After college, I came home, got married, and had two children. I gave up my own thoughts and feelings and allowed my husband to dominate me in the same way the church had. I was confused. The more I allowed this man to control me, the more I died. I became a battered wife. My weight shot up to 210 lbs, and I was drinking all of the time. I WAS IN HELL. I decided to give the church another chance in the hopes that I had been wrong, but instead I began to experience the struggle between my true self, which I knew was good and wholesome, and the control by fear and guilt from the pulpit. I left.

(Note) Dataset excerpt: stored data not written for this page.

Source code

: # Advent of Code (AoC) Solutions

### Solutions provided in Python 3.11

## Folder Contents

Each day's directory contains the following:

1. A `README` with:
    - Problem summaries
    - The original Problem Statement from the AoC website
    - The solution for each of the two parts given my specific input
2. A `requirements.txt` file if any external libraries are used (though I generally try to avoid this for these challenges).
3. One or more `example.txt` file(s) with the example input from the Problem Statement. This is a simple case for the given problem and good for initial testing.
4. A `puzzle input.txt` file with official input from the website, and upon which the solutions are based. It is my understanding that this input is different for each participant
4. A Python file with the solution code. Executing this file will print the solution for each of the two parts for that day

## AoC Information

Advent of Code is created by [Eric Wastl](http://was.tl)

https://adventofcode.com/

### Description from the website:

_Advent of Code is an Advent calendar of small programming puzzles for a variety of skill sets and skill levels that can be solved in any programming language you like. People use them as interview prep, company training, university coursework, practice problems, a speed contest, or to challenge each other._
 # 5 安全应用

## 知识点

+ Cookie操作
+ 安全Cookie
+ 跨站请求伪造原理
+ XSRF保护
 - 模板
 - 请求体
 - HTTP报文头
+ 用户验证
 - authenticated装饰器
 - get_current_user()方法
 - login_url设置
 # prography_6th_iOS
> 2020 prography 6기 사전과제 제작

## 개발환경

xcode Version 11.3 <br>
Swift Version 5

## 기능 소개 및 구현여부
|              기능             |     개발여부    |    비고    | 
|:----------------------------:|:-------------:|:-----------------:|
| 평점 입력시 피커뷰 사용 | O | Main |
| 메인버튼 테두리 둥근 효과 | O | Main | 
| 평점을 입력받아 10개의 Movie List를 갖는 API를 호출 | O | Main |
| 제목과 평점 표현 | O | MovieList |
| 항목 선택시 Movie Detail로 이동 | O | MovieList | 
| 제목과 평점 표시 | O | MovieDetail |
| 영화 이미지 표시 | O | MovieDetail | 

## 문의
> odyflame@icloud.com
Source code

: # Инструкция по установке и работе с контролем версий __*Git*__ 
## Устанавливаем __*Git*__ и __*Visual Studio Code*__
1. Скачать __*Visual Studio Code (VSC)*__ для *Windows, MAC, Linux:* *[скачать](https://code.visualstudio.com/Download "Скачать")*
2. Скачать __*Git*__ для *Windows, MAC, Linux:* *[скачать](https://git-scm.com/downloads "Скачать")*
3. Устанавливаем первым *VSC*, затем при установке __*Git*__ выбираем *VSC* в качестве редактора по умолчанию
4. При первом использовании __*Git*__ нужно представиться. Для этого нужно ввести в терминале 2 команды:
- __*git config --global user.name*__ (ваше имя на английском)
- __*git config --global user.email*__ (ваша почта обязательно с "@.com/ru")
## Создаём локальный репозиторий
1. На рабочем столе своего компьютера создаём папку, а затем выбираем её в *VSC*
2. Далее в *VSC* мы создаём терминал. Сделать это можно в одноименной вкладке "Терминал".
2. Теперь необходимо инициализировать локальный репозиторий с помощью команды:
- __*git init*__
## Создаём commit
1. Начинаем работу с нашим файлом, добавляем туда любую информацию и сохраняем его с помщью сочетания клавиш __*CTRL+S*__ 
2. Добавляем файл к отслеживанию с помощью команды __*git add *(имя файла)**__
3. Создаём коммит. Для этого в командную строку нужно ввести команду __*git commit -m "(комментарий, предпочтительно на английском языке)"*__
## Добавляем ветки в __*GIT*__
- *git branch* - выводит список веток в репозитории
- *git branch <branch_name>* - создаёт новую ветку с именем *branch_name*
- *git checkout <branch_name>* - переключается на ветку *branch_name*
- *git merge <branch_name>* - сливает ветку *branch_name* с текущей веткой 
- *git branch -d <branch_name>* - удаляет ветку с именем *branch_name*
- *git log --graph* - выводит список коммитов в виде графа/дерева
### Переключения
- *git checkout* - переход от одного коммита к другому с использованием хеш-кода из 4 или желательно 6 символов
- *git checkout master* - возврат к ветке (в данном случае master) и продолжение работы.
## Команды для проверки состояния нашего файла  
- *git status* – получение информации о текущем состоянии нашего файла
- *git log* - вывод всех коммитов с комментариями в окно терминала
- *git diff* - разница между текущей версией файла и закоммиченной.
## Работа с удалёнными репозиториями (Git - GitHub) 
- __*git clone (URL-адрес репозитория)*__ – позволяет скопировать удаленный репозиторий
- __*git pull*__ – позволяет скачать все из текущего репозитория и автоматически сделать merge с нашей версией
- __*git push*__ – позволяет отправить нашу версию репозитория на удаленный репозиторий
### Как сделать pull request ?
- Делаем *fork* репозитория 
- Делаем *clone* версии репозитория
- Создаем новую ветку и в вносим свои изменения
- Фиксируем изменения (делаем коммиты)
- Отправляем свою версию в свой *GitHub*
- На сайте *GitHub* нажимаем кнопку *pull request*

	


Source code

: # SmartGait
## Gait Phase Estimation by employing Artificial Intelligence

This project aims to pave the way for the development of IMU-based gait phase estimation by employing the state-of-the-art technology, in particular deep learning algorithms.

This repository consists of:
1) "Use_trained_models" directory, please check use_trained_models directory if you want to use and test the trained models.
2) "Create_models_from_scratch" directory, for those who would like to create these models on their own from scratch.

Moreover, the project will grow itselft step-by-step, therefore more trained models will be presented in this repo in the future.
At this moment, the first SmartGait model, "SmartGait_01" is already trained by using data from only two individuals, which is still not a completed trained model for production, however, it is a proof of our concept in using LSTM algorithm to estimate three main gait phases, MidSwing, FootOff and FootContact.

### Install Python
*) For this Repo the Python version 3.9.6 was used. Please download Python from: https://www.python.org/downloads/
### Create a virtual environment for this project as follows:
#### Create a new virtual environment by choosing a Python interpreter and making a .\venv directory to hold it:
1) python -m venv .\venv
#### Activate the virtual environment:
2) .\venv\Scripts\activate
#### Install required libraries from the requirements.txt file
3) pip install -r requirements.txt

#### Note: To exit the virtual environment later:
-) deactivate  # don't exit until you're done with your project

Finally, on May 15, 1990, I took a good long look at myself. I saw my battered, swollen face and body; my eyes were dead. My children were in their rooms afraid that I was going to die, and my husband was in jail for beating me. So I repented as I'd been taught, believing that I'd committed a sin by allowing my life to turn out this way. But still I was not happy; I had stopped smiling a long time ago, and I was not in love. So I simply forgave myself and started over --and what happened next was a feeling of intense joy, and a love that I could not explain. Although the constrictive methods of the church had not been able to relieve my suffering, I believe now that the simple act of forgiving myself sent my Christ Light breaking through the darkness of my soul.
Having the courage to go through and succeed in the many subsequent challenges I faced gave me this realization: the desire within my desire was to survive, AND to still love. And I believe that LOVE CAN SURVIVE.
Today I speak to you as a person that’s done it, and as someone who continues to focus on the treasure chest inside that gets me through each day in the best way possible.